The walls have protected Lecce's historic centre for centuries. They are tall, well preserved, and custodians of one of the richest historical and artistic heritages in the world.
The only way to see the old part of the city is by walking through it. If you stroll through the narrow streets of the centre, you can see the cool architecture from a bygone era. In this case, it's from the seventeenth century, and has a distinctive Baroque style. It's overflowing with decorations, curls and frills that are skilfully carved into the other element that marks the face of the city: Lecce stone (leccisu, in local dialect).
The white stone of Lecce is so soft and crumbly that it almost seems to crumble in the wind and in the sun. It's actually resisted for over five hundred years, only changing its colour according to the light that hits it.
Embroidered in stone are the monuments, churches and palaces of the city and various villages in the province. They shine with a clear light during the day, and in the evening they take on a golden colour.
Lecce is not only a treasure trove of art and beauty, but also a lively and dynamic city all year round. This is especially true in the summer - starting with the breakfast ritual at the pastry shop all the way to lunchtime (or at least until the heat of the day kicks in). It is at that moment that Lecce empties, but only temporarily: activities stop, people hole up in their houses or go to the beach. Everything outside remains motionless, enveloped in a dazzling light reflected and amplified by the glow of the stone.
So until the late afternoon, when the historic centre is once again populated with people enjoying the bars and clubs, the shops and galleries open their doors, while in open-air squares and courtyards, in the churches and symbolic places of the city, art and beauty, nightlife and entertainment are again the protagonists.
Palazzo de Noha is small and clean, with every comfort you could want--including a small pool on the terrace with a bar. It's perfect for watching the sunset and listening to the birds.
The panoramic point of Lecce is a great place to get an unprecedented, unique view of Lecce and the Salento from its tallest building, the bell tower of the Cathedral. Thanks to the elevator, visitors can go to the third level of the ancient tower, where four balconies offer a 360-degree view of the city and the Adriatic Sea up to the Albanian coast.
The Artwork team offers those unfamiliar with the beauties of Lecce the opportunity to discover them in an unprecedented way.

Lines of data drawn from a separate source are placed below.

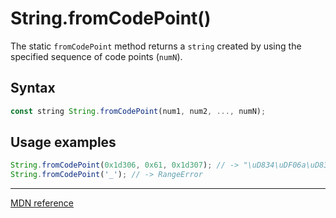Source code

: # String.fromCodePoint()

The static `fromCodePoint` method returns a `string` created by using the specified sequence of code points (`numN`).

## Syntax

```js
const string String.fromCodePoint(num1, num2, ..., numN);
```

## Usage examples

```js
String.fromCodePoint(0x1d306, 0x61, 0x1d307); // -> "\uD834\uDF06a\uD834\uDF07"
String.fromCodePoint('_'); // -> RangeError
```

---

[MDN reference](https://developer.mozilla.org/en-US/docs/Web/JavaScript/Reference/Global_Objects/String/fromCodePoint)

And, once again, guaranteeing the best use of the sites included in the circuit through a single ticket and with prolonged opening hours.
Palazzo Vernazza, one of the oldest noble palaces in Lecce, which guards millenary ruins, has been hosting an unusual visit itinerary enriched by technologies. The project, called Visit Palazzo Vernazza from the 14th century to 4.0, was developed by the staff of the University of Salento, who did the excavation and the studies.
It takes the visitor along a physical and digital path. With a tablet in hand, you move between the different rooms of the building, accompanied by audiovisual narrations, 3D reconstructions and experiences in virtual and augmented reality (palazzovernazza.it/english/).
Palazzo Luce, right next to the Roman amphitheatre in the centre of Lecce, is the aesthetic testament of collector Anna Maria Enselmi. The Palazzo dei Conti - which was the home of Maria D'Enghien, who became Queen of Naples after her second marriage - has now been turned into a museum and art gallery.
It houses many contemporary art and design pieces. The Palazzo's medieval origins make it stand out from the rest of the Baroque city--one more reason to visit Lecce outside the usual routes.
Via Umberto I is one of the most romantic streets in Lecce. The Lecce paper-mache shops are located there, where master craftsmen work day and night assembling the paper-mache.
If you walk around the ancient artisan shops, you'll find hidden treasures, like the Bottega della Cartapesta in the heart of Lecce. There, you can watch Santino Merico create masterpieces like sacred statues, restorations, and other objects in his own laboratory. He's been doing this since 1982. Another big name in the city centre is Mario Di Donfrancesco, head of the La Bottega dell'Arte laboratory for restoring sacred statues and paper-mache. They're specialised in restoration.
After visiting the shops in the alleys, you can go to the Cartapesta Museum inside the Charles V Castle. It contains works from every era by hundreds of artists.
The Monastery of San Giovanni Evangelista is a must-stop for foodies: for centuries, the nuns have been preparing exquisite almond paste sweets in the shape of fish and lamb, according to an ancient eighteenth-century recipe, filled with faldacchiera, a cream made from egg yolks and sugar cooked in a double boiler (email@example.com).
Div.Ergo, a company that strives to help young people with disabilities enter the workforce, sells unique "souvenirs". Daf Design tells the story of Salento and the Mediterranean through colourful accessories. While F360's vintage research is not just about clothing--it becomes a lifestyle, always on the hunt for memorabilia from past decades
There are many easy day trips from Lecce that allow you to explore some of the Salento's most beautiful hamlets, such as Nardo', Specchia, Galatina, Gallipoli, and Otranto. These make for fantastic days out by the sea.